- **Data to use**
==========
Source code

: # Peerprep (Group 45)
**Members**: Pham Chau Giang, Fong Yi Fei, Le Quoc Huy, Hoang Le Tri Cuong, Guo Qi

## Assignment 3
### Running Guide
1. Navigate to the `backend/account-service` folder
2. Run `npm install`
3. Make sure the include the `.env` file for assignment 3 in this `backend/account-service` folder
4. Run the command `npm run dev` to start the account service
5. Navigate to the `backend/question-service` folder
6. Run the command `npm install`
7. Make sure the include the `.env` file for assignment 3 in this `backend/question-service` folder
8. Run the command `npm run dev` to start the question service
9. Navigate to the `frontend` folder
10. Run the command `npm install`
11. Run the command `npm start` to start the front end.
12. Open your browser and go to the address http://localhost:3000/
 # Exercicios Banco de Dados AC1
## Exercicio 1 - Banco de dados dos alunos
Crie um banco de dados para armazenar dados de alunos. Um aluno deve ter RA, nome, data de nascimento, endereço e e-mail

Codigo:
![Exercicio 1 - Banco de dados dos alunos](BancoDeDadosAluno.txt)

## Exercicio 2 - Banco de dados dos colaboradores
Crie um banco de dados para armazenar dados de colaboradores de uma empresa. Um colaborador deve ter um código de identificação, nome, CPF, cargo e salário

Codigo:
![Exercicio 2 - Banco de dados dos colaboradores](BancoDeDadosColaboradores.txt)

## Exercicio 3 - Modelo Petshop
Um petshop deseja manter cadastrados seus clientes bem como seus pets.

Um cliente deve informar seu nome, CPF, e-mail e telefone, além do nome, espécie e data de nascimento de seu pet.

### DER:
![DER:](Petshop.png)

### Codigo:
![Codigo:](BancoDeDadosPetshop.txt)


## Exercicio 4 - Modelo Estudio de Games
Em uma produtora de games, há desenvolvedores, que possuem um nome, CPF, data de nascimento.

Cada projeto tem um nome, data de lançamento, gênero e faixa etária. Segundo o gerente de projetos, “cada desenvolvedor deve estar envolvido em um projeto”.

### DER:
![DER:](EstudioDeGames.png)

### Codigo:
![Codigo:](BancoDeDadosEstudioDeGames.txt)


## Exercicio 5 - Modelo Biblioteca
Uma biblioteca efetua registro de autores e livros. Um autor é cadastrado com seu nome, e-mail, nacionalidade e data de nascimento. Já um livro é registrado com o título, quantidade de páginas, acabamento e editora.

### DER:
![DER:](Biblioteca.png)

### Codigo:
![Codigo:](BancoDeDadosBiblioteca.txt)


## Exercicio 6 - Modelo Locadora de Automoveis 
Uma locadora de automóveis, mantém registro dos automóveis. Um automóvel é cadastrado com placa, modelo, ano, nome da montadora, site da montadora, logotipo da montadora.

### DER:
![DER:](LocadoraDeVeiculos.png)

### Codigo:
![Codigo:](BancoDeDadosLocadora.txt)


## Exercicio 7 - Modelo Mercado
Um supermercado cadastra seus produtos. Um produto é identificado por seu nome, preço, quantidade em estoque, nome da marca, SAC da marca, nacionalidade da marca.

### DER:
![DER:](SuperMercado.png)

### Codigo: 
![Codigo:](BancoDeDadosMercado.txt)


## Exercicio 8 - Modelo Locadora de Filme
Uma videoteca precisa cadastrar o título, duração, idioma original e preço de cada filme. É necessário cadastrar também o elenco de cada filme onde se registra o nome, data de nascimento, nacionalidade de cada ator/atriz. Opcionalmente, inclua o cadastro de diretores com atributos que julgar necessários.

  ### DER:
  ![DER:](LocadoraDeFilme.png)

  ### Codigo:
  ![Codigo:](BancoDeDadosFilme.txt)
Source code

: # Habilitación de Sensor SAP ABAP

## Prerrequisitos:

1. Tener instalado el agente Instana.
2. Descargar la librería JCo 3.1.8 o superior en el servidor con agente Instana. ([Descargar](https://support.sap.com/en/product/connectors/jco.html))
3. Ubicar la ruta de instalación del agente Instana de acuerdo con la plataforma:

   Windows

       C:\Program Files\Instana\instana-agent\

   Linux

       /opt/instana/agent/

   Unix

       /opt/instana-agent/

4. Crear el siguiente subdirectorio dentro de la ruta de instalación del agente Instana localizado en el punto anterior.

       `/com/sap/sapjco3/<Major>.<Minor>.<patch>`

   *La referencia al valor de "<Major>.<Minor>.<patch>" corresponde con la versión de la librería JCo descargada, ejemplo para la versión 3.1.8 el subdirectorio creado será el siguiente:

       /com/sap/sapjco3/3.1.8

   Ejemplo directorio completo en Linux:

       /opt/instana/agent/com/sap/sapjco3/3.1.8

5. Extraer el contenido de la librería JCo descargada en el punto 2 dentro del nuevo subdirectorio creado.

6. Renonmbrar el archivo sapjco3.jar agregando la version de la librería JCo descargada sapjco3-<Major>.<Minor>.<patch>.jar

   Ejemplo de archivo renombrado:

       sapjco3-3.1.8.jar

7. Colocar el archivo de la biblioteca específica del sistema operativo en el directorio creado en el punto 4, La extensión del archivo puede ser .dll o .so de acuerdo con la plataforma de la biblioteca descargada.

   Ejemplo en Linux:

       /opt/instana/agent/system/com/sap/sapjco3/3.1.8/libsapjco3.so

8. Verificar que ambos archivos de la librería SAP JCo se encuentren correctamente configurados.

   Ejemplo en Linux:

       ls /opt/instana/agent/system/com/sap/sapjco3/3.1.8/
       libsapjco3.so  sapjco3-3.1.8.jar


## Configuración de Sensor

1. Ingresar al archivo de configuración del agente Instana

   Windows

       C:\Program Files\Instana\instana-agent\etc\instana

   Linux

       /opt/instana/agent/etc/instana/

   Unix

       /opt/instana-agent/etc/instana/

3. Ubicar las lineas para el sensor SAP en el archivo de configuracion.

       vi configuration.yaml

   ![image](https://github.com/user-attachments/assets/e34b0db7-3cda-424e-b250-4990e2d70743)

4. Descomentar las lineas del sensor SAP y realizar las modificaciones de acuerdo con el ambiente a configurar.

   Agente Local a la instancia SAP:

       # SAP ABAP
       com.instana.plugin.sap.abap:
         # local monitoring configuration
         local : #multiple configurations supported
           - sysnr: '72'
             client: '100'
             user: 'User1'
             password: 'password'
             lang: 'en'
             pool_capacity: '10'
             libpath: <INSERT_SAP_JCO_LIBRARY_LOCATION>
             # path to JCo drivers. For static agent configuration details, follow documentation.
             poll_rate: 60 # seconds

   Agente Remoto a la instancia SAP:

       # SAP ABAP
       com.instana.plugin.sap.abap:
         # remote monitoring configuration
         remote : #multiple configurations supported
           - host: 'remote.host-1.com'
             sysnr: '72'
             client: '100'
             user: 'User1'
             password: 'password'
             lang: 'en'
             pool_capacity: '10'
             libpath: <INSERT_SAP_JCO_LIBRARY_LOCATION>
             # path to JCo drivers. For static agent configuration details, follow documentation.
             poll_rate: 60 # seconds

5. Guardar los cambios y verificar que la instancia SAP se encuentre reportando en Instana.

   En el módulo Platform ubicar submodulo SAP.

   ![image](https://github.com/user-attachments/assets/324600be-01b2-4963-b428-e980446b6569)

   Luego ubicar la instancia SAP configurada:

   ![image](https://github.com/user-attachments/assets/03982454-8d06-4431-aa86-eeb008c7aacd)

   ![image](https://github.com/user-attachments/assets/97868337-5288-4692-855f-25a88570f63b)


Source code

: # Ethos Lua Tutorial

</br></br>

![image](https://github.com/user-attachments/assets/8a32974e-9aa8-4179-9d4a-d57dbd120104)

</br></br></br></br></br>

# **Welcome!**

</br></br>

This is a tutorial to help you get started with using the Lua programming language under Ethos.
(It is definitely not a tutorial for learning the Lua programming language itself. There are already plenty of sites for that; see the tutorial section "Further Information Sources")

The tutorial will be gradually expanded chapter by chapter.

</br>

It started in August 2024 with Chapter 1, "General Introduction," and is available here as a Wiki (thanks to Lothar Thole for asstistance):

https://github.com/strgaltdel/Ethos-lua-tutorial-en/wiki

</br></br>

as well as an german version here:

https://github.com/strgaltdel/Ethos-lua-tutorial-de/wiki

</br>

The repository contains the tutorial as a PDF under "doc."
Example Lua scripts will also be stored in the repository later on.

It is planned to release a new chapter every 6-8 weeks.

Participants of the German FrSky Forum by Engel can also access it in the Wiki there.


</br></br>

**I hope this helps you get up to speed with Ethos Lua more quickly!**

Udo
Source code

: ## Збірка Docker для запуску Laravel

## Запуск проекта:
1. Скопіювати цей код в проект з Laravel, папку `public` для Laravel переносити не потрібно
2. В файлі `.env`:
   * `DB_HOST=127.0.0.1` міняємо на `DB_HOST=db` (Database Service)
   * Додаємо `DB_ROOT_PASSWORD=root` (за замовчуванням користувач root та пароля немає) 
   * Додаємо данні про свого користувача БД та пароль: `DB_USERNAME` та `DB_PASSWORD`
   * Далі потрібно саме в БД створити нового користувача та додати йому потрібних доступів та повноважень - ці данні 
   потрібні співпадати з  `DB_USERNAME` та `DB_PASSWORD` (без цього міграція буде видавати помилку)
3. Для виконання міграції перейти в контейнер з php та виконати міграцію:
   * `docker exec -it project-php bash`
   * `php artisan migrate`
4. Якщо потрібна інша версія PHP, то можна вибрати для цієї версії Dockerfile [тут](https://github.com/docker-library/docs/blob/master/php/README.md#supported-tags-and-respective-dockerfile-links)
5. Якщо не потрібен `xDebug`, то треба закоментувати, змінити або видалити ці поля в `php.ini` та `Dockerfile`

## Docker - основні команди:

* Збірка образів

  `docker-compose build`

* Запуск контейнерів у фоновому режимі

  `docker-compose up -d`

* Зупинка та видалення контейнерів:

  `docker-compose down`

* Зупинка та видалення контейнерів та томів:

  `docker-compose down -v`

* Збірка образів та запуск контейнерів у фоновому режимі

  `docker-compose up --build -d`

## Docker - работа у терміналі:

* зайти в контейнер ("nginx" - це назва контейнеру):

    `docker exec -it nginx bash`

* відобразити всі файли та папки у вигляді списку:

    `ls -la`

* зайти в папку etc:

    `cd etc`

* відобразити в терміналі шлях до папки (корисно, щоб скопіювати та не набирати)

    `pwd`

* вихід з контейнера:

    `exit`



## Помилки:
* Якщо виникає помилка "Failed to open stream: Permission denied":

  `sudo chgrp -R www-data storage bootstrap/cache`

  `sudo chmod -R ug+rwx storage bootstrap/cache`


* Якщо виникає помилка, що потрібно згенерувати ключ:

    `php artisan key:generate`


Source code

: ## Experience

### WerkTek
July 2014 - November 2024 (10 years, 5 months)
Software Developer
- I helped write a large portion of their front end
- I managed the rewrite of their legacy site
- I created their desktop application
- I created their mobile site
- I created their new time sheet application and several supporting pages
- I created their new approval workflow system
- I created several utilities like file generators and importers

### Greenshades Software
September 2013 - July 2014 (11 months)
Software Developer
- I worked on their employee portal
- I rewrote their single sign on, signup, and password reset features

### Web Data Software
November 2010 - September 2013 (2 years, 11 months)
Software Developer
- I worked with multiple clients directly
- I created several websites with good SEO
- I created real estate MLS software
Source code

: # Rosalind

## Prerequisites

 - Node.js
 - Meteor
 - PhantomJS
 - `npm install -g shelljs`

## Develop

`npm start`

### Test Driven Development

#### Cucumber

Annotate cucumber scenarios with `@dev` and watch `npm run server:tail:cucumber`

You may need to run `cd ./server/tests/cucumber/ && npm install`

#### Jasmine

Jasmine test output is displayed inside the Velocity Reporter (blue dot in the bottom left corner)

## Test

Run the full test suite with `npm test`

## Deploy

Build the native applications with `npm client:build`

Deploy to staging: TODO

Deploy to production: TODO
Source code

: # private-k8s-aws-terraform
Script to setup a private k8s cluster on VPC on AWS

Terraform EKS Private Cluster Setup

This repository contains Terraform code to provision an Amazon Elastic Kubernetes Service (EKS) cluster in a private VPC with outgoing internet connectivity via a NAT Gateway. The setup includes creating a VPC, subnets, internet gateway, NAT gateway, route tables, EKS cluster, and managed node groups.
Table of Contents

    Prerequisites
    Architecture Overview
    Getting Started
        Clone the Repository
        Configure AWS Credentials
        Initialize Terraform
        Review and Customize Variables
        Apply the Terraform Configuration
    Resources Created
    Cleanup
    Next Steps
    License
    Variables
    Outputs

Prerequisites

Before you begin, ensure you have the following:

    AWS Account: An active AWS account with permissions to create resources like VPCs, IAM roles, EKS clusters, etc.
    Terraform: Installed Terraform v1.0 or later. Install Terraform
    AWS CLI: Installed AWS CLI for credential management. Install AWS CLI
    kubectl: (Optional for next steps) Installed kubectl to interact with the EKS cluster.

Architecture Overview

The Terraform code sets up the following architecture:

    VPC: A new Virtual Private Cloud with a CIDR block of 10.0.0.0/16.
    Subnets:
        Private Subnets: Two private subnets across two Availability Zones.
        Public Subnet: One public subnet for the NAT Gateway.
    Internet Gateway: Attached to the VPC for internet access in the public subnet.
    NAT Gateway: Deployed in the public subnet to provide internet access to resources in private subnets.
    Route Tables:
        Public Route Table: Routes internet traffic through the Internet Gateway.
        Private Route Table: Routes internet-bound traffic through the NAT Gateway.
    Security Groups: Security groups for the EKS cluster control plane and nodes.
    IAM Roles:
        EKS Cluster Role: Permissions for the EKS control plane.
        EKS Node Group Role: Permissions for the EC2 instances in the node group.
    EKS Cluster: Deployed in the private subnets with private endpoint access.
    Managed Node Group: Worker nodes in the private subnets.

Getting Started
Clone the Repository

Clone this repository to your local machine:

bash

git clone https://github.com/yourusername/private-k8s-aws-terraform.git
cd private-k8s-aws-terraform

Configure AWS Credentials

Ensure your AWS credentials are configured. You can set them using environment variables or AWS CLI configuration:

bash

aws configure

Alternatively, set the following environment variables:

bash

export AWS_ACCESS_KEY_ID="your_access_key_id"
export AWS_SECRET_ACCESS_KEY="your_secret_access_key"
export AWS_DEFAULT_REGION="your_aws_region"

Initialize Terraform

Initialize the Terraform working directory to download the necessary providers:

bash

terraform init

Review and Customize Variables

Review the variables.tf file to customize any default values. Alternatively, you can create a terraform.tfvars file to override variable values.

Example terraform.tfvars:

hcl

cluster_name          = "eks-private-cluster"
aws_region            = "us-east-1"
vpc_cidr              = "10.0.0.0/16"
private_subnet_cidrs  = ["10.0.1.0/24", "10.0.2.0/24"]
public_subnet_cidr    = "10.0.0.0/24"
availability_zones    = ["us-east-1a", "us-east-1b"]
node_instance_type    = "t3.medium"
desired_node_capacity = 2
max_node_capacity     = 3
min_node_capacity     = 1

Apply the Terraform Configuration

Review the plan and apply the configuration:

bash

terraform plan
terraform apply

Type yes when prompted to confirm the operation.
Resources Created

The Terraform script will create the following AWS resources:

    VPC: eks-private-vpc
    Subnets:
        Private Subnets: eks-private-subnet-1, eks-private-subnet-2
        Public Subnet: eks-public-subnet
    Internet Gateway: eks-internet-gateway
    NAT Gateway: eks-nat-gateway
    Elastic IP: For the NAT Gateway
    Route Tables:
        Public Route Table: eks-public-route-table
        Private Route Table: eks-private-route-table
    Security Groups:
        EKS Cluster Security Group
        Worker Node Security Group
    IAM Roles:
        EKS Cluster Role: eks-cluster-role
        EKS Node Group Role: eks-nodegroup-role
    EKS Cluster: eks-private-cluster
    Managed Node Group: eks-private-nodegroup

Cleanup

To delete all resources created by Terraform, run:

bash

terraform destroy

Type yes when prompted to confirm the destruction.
==========
- **Exercise requirements**
Lines from the top of the entries through the line with "10. Run the" are to be transcribed exactly, and nothing more.

- **Expected answer**
Source code

: # Peerprep (Group 45)
**Members**: Pham Chau Giang, Fong Yi Fei, Le Quoc Huy, Hoang Le Tri Cuong, Guo Qi

## Assignment 3
### Running Guide
1. Navigate to the `backend/account-service` folder
2. Run `npm install`
3. Make sure the include the `.env` file for assignment 3 in this `backend/account-service` folder
4. Run the command `npm run dev` to start the account service
5. Navigate to the `backend/question-service` folder
6. Run the command `npm install`
7. Make sure the include the `.env` file for assignment 3 in this `backend/question-service` folder
8. Run the command `npm run dev` to start the question service
9. Navigate to the `frontend` folder
10. Run the command `npm install`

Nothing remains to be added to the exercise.